Want to share your cutting-edge research findings with your colleagues? Consider submitting an abstract for a short talk or an in-person poster/e-poster.
How to Submit
Once you have registered to participate in the conference, the registration confirmation email that is sent to you contains a link to upload your abstract in PDF only.
Abstracts must be in English and limited to 5000 characters.
- List the presenting author first on the abstract.
- Presenting authors (who may be a substitute for the primary author) must be registered to attend.
- Refer to your abstract confirmation for how to access and edit your abstract after submission.
- Abstract submission is optional for attendees but is required for invited speakers and session chairs who are speaking.

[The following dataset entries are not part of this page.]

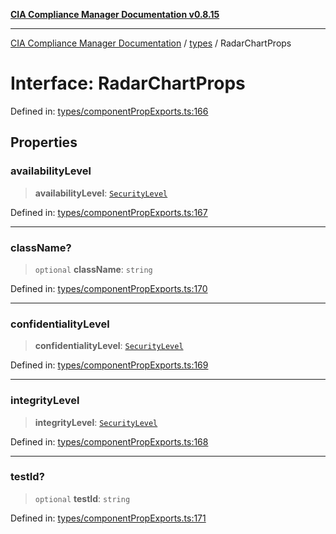 [**CIA Compliance Manager Documentation v0.8.15**](../../README.md)

***

[CIA Compliance Manager Documentation](../../modules.md) / [types](../README.md) / RadarChartProps

# Interface: RadarChartProps

Defined in: [types/componentPropExports.ts:166](https://github.com/Hack23/cia-compliance-manager/blob/50a3bb1fa64948444e36c06fee075b5043350db0/src/types/componentPropExports.ts#L166)

## Properties

### availabilityLevel

> **availabilityLevel**: [`SecurityLevel`](../cia/type-aliases/SecurityLevel.md)

Defined in: [types/componentPropExports.ts:167](https://github.com/Hack23/cia-compliance-manager/blob/50a3bb1fa64948444e36c06fee075b5043350db0/src/types/componentPropExports.ts#L167)

***

### className?

> `optional` **className**: `string`

Defined in: [types/componentPropExports.ts:170](https://github.com/Hack23/cia-compliance-manager/blob/50a3bb1fa64948444e36c06fee075b5043350db0/src/types/componentPropExports.ts#L170)

***

### confidentialityLevel

> **confidentialityLevel**: [`SecurityLevel`](../cia/type-aliases/SecurityLevel.md)

Defined in: [types/componentPropExports.ts:169](https://github.com/Hack23/cia-compliance-manager/blob/50a3bb1fa64948444e36c06fee075b5043350db0/src/types/componentPropExports.ts#L169)

***

### integrityLevel

> **integrityLevel**: [`SecurityLevel`](../cia/type-aliases/SecurityLevel.md)

Defined in: [types/componentPropExports.ts:168](https://github.com/Hack23/cia-compliance-manager/blob/50a3bb1fa64948444e36c06fee075b5043350db0/src/types/componentPropExports.ts#L168)

***

### testId?

> `optional` **testId**: `string`

Defined in: [types/componentPropExports.ts:171](https://github.com/Hack23/cia-compliance-manager/blob/50a3bb1fa64948444e36c06fee075b5043350db0/src/types/componentPropExports.ts#L171)
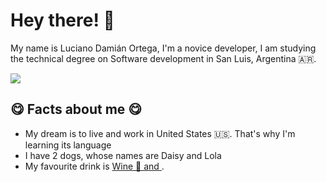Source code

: # Hey there! 👋
My name is Luciano Damián Ortega, I'm a novice developer, I am studying the technical degree on Software development in San Luis, Argentina 🇦🇷. <br />

![](https://komarev.com/ghpvc/?username=lucianoortega&color=FF9900&label=Profile+views)

<h2>😋 Facts about me 😋</h2>
<ul>
  <li>My dream is to live and work in United States 🇺🇸. That's why I'm learning its language</li>
  <li>I have 2 dogs, whose names are Daisy and Lola</li>
  <li>My favourite drink is <a href="https://es.wikipedia.org/wiki/Vino">Wine 🍷 and </a>.</li>
</ul>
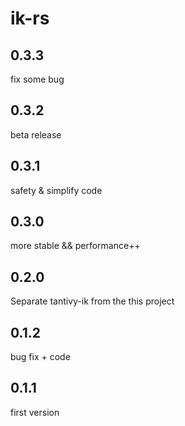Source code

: # ik-rs
## 0.3.3
fix some bug

## 0.3.2
beta release
## 0.3.1
safety & simplify code

## 0.3.0
more stable && performance++

## 0.2.0
Separate tantivy-ik from the this project

## 0.1.2
bug fix + code

## 0.1.1
first version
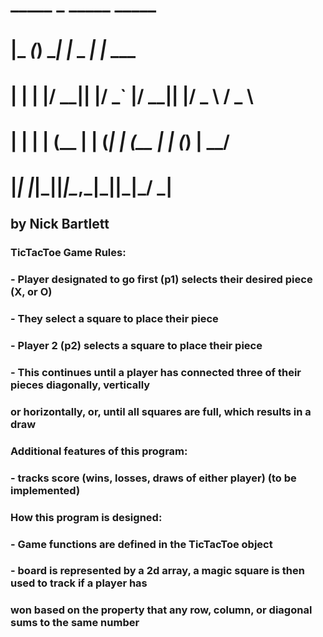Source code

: # _____ _     _____         _____          
# |_   _(_) __|_   _|_ _  __|_   _|__   ___ 
#   | | | |/ __|| |/ _` |/ __|| |/ _ \ / _ \
#   | | | | (__ | | (_| | (__ | | (_) |  __/
#   |_| |_|\___||_|\__,_|\___||_|\___/ \___|

## by Nick Bartlett

### TicTacToe Game Rules:

### - Player designated to go first (p1) selects their desired piece (X, or O)
### - They select a square to place their piece
### - Player 2 (p2) selects a square to place their piece
### - This continues until a player has connected three of their pieces diagonally, vertically
###   or horizontally, or, until all squares are full, which results in a draw

### Additional features of this program:

### - tracks score (wins, losses, draws of either player) (to be implemented)

### How this program is designed: 

### - Game functions are defined in the TicTacToe object
### - board is represented by a 2d array, a magic square is then used to track if a player has
### won based on the property that any row, column, or diagonal sums to the same number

- Any author presenting an abstract at the conference (including those who may be a substitute for the primary author) must be registered to attend.
Abstracts for Short Talks
All submitted abstracts are considered for a short talk unless the submitter has indicated that they only would like to present a poster during registration. Conference organizers review and select the abstracts. If your abstract is selected, you will receive email notification approximately three weeks before the conference. If selected for a short talk, you will still present an in-person poster and e-poster.
Abstracts for In-Person Posters/e-Posters
In-person poster presentations, and e-posters are interactive ways to engage with your colleagues and present your research. If you submit an abstract, you are automatically eligible to present. Poster presenters will upload an e-Poster in a portal (accessible only to registered conference attendees, in-person or remote) to augment their in-person presentation.
For in-person posters used during the poster session, size instructions will be provided in a poster email. For e-posters, one week prior to the conference, submitters will receive an email with login information for the e-Poster Hall.
Please note that conference organizers reserve the right to decline any submitted abstract that lacks scientific content or merit, or merely announces the availability of a resource or service. It is inappropriate to submit an abstract with an obvious commercial intent.